Dataset entries:
"""

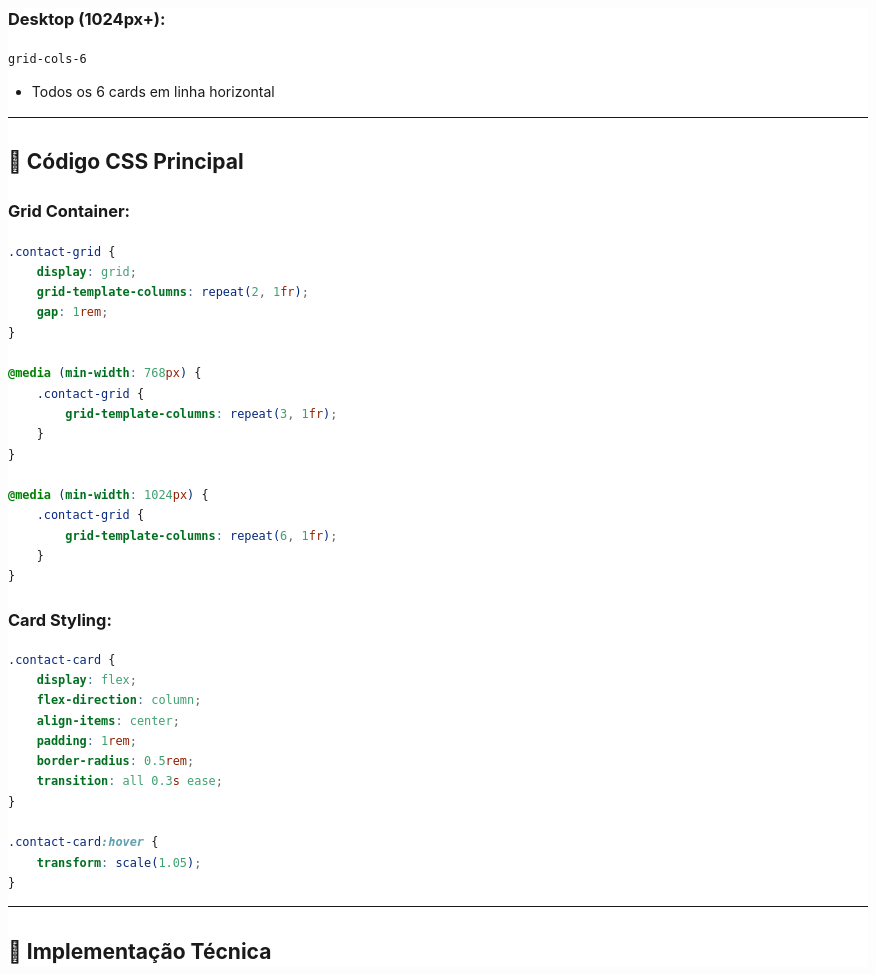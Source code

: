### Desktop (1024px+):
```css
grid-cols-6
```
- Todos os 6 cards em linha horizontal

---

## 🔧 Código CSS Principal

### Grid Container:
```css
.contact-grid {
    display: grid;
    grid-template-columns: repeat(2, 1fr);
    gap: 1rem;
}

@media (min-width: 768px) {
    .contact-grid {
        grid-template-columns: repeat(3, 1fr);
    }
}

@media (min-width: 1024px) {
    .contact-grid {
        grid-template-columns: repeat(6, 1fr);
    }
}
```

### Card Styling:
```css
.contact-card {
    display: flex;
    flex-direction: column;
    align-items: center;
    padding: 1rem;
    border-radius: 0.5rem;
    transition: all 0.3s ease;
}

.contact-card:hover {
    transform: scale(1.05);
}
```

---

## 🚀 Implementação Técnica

"""
"""

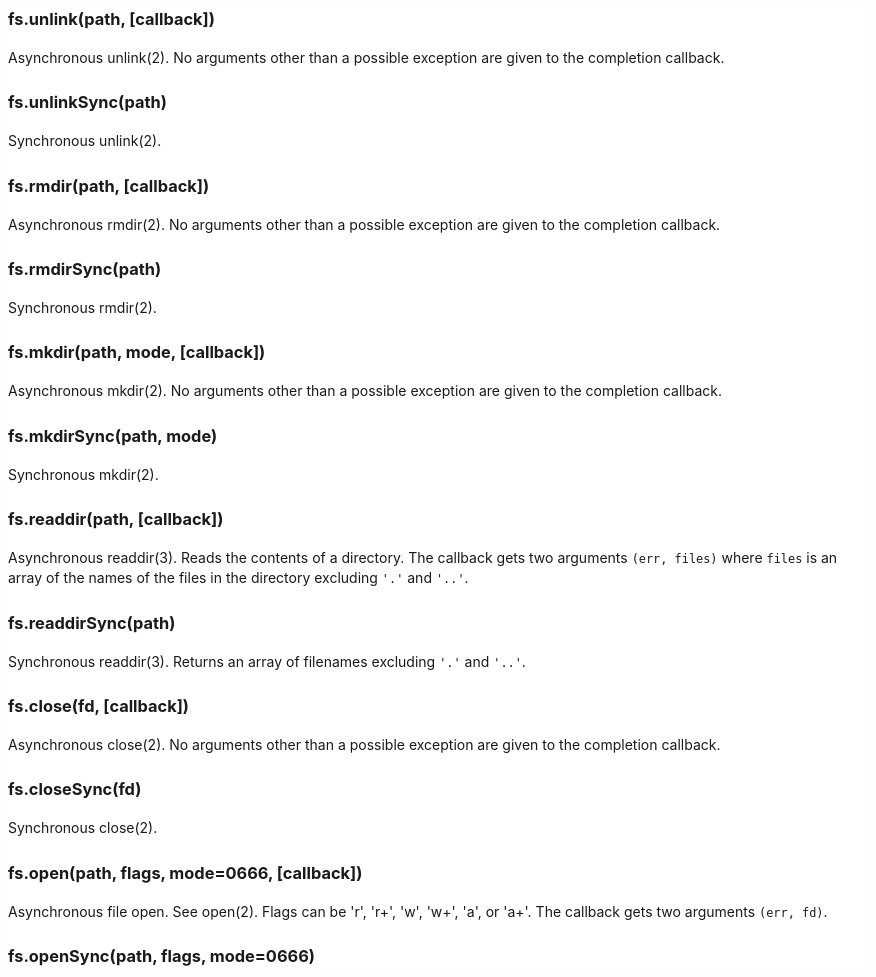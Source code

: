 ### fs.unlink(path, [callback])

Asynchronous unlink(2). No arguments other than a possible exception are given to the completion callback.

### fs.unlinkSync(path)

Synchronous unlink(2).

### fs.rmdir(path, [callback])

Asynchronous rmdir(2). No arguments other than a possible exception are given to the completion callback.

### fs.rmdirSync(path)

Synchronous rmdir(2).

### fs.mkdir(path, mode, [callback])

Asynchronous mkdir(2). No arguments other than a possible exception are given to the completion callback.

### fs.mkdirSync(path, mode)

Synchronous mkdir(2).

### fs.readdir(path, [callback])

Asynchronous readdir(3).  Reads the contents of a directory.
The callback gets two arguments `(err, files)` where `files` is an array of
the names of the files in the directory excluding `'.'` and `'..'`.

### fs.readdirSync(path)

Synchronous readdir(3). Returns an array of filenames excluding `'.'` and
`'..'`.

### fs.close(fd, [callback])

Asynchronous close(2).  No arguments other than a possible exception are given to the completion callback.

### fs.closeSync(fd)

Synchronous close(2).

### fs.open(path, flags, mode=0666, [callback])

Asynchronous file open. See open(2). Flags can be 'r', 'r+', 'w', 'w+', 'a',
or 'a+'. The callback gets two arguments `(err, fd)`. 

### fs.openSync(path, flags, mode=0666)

"""
"""

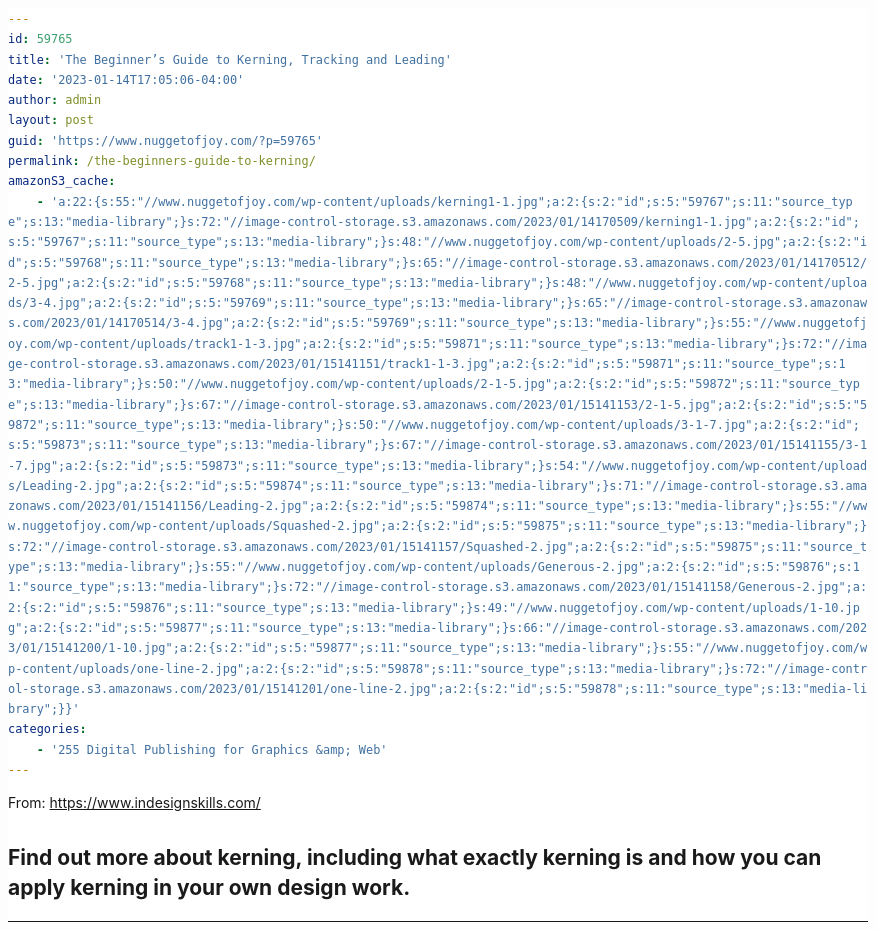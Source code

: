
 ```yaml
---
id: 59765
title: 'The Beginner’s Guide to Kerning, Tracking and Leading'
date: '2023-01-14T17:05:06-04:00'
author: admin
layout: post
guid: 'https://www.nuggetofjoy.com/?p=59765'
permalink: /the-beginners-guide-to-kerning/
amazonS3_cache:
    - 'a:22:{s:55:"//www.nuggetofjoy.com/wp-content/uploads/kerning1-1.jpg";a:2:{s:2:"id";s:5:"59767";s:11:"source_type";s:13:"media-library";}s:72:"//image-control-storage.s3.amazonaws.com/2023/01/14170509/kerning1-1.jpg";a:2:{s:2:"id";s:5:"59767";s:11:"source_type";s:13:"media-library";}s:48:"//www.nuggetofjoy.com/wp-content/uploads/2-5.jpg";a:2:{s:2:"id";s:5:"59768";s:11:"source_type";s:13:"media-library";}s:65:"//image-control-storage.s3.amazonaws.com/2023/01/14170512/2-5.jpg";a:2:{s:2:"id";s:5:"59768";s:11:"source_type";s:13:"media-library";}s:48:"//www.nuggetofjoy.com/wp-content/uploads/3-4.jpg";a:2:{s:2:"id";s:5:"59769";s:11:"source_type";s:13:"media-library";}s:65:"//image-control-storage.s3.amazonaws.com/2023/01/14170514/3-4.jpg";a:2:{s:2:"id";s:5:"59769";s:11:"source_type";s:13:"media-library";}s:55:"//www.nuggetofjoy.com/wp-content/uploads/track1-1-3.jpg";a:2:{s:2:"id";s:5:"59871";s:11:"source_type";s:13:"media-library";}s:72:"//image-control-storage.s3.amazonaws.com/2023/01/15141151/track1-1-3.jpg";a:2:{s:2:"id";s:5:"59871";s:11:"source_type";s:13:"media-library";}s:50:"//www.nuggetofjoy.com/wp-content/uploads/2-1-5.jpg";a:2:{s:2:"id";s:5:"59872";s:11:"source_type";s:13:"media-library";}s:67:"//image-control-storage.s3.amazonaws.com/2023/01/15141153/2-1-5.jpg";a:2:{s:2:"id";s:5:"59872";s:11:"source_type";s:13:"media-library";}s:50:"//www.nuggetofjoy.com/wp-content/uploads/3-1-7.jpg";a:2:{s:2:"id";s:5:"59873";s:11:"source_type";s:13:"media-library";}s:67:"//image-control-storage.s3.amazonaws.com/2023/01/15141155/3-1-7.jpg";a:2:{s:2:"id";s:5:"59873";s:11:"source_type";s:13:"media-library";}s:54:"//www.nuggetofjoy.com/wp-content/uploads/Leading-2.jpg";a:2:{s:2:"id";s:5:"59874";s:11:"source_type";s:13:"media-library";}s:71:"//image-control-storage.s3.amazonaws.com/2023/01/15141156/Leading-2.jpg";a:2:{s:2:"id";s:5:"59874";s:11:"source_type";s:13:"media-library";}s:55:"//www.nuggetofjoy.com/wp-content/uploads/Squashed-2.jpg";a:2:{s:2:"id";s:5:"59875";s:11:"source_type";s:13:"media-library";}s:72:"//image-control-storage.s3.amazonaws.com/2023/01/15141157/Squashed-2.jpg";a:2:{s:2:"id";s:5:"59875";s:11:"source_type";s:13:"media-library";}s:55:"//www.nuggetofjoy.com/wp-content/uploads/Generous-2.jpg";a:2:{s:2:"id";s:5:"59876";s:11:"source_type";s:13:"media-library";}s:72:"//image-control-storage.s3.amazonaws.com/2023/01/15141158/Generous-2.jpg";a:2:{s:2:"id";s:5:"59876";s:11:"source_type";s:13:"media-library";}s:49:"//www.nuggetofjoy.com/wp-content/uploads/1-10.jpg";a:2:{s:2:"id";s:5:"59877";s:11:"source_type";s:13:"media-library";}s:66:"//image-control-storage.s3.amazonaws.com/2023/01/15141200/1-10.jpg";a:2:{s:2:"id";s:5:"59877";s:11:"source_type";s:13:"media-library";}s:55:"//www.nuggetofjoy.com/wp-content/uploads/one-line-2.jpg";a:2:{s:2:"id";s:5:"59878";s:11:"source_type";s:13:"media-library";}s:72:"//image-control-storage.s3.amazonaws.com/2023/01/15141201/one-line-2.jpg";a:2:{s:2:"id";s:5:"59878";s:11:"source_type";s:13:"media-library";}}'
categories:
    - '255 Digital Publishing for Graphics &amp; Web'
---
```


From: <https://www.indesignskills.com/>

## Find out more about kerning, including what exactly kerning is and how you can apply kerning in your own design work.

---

"""

▶ [Work task] Going through the entries, return every line holding the word "https".

▶ [Result]
guid: 'https://www.nuggetofjoy.com/?p=59765'
From: <https://www.indesignskills.com/>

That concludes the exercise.